Killing form of a Lie algebra

1. May 9, 2005

Dogtanian

OK, firstly I hope this is the rigth place for my question. I'm in a bit of a problem. I need to be able to calucalte the Killing for for a Lie algebra by next wek, but I'm stuck and won't be able to get any help in 'real life' until Friday, not leaving me enough time to sort out my problem. So I was hoping someone here might be able to show me some pointers.

So I have the Lie algebra of all upper triangular 2x2 matrices and am using the basis
(1 0) (0 1) (0 0)
(0 0),(0 0),(0 1).
(I hope these matrices turn out OK: they should be 3 2x2 matrices.)

The Killing form is defined as K(X,Y) = trace(adX adY) for all X,Y in the Lie algebra, where ad is the adjoint, defined on Z by adX(Z) = [X, Z] = XZ-ZX.

I know I have to consider adX and adY as linear transformations and work out their matrices (and hence multiply them together and find the trace). What I'm not sure is how to go about this, and at what point do I use the bases instead of a general element from the Lie algebra?

Any help would be much appreciated, as I've spent a fair bit of time on this and got no where.

I also have to so the same for the special linear Lie algebra sl_2(C) (C=complex nubers), but I think if I have some hints for the triangular one I should hopefully be able to work the special linear one out my self.

2. May 10, 2005

Don Aman

name your three matrices A, B, and C.

then you have the following "multiplication" table:

[A,B]=B
[A,C]=0
[B,C]=B

so ad(A) takes A to 0, B to B, and C to 0. relative to the basis {A,B,C}, these are (0 0 0), (0 1 0), and (0 0 0). as a matrix, you make ad(A) by putting its value on each basis vector as each column so ad(A) is

0 0 0
0 1 0
0 0 0

0 0 0
-1 0 1
0 0 0

0 0 0
0 -1 0
0 0 0

from which I get K(A,A)=1, K(A,B) = 0, K(A,C)=-1, K(B,B)=0, K(B,C)=0, and K(C,C)=1

note that the Killing form is degenerate, so by Cartan's criterion (K is degenerate iff g is semsimple), this algebra is not semisimple. which is good, since this algebra is solvable [[g,g],g] = 0. Cartan's other criterion says that g is solvable iff [g,g] is in the kernel of K. in this case, [g,g]=B, and K vanishes on B, so that checks out. When you do sl(2,C), which is semisimple (simple, even), you should get a nondegenerate Killing form.

Last edited: May 10, 2005
3. May 10, 2005

Dogtanian

I am feeling really dumb here, as I'm sure all this is not too difficult, I'm just sure I am missing something that makes it all fit into place.

Why are we ending up with 3x3 matrice to describe the transformation?
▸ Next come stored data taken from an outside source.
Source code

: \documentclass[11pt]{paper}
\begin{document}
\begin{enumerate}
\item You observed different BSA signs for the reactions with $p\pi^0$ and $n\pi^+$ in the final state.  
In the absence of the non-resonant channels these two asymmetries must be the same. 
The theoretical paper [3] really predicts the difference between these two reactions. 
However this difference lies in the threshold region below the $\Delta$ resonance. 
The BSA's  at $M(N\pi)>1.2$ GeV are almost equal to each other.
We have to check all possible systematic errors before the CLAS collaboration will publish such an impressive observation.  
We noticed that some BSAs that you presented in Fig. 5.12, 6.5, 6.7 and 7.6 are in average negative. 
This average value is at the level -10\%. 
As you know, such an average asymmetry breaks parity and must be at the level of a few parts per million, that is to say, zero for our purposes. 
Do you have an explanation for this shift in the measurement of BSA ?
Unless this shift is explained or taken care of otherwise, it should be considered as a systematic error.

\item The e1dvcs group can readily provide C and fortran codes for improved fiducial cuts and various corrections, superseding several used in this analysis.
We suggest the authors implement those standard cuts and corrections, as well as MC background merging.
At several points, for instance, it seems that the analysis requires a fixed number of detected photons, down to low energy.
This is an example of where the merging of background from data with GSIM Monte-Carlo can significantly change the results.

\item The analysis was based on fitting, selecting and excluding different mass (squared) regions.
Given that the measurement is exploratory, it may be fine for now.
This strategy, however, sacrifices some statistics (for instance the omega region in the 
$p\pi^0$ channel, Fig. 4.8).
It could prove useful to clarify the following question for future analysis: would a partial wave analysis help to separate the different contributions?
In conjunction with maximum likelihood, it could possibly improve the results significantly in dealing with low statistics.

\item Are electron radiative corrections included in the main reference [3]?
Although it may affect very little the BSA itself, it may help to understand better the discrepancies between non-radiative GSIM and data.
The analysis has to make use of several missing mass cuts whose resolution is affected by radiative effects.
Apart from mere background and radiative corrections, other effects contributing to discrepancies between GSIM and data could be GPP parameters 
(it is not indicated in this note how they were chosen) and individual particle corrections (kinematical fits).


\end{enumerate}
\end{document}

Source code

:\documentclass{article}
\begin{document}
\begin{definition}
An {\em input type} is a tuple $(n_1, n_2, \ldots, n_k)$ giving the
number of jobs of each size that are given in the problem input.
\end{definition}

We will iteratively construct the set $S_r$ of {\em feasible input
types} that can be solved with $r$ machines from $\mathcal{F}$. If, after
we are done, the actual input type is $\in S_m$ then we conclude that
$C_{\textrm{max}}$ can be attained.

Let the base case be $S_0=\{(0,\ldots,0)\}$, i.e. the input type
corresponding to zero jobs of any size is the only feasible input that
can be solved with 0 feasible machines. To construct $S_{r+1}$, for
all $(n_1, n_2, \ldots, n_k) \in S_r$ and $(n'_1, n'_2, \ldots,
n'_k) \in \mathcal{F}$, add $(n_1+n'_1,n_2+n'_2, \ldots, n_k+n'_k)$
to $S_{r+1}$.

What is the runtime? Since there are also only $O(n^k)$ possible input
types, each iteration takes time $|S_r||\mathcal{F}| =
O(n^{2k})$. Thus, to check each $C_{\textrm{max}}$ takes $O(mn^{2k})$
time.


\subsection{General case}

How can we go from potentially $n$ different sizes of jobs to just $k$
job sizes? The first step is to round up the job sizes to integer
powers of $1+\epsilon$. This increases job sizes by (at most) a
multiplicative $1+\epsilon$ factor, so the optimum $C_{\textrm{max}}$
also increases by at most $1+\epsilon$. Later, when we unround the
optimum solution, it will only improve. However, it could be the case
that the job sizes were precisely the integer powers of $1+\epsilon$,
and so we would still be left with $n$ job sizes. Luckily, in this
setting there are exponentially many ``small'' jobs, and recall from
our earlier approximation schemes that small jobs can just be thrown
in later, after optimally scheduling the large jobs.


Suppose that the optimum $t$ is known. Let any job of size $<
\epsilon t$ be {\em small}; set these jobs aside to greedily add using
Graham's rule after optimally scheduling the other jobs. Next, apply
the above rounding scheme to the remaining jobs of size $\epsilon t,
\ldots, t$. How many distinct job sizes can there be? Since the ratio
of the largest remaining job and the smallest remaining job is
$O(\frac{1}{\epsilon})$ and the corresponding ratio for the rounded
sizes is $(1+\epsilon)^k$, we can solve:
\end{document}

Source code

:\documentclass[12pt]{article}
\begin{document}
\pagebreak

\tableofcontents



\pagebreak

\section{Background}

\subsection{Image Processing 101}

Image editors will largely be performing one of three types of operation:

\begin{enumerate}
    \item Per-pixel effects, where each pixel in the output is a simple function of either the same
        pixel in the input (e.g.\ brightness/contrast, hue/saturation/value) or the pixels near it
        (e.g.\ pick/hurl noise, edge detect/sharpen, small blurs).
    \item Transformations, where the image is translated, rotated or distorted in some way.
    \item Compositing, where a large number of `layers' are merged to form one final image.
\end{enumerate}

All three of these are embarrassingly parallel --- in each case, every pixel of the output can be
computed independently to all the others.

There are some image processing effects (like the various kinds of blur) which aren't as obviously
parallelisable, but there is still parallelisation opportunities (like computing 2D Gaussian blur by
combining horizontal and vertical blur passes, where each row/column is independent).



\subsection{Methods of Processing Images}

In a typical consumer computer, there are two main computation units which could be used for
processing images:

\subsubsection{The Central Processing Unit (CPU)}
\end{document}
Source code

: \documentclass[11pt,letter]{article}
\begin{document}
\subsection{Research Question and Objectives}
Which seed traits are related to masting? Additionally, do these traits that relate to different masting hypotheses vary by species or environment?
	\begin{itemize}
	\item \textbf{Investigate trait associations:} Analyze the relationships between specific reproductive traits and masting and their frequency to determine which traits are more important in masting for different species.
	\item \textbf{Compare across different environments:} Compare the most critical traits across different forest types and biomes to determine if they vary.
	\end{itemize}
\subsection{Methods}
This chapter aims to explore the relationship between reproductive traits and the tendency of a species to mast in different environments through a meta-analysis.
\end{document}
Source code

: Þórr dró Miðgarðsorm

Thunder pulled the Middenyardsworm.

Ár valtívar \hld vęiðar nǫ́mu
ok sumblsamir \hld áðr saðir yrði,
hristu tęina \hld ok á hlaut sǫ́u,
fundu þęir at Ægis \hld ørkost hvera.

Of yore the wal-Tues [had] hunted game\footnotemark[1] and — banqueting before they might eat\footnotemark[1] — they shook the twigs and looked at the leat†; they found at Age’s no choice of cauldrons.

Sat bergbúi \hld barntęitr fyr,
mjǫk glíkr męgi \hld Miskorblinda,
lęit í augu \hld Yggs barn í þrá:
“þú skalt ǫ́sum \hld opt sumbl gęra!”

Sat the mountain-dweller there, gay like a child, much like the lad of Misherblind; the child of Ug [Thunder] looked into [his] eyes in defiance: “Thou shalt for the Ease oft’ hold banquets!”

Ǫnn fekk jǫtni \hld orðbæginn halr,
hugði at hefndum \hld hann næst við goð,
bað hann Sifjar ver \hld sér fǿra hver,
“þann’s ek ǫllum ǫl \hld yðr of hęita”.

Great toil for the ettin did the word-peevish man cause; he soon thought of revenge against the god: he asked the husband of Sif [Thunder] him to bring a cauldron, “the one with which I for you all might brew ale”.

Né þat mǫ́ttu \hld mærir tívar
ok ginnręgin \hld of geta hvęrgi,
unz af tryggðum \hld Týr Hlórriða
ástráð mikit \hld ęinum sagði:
Is it becasue we have a 3 dimensional Lie algebra?

Is it possible to get a single matrice for the transformation that would work for any general X as adX, rather than having separate ones for each basis element? Would we just add the three together to get this (which would essentially just be adB)? This doesn't seem right to me, but I've got a blank mind and can't think it through.

Also, how would we then apply a 3x3 matrix form of the transformation to the 2x2 matrices it should be applyed to?
I've seen an example elsewhere with 3x3 matrices involved and it confused me. I'm sure there is simply something I'm forgetting/not understanding, which is the key to all this....

(BTW, I do understand all the Killing form/Cartan Criteria stuff at the bottom, so no worries about that bit)

EDIT:I've just thought, it should be possible to know the behaviour of the Killing form just by knowing it's effect only using the basis elements due to the Killing forms bilinearity. Thus, we should really only need to Killing form work out for adX when only considering basis elements for X (I think this is what you have done above). So really, what I need to get my head around is how we get the 3x3 matrices. I can sort of see where they come from in your post, but not why we get them or why we should get them. I'd have seriously thought that we'd need 2x2 matrices....for some reason, but I ain't even sure why I would think that now. ...I really confusing my self here

Last edited: May 10, 2005
4. May 10, 2005

matt grime

yes. we are turning the lie algebra into a (3-dimensional) representation, upon which the lie algebra acts via the adjoint action.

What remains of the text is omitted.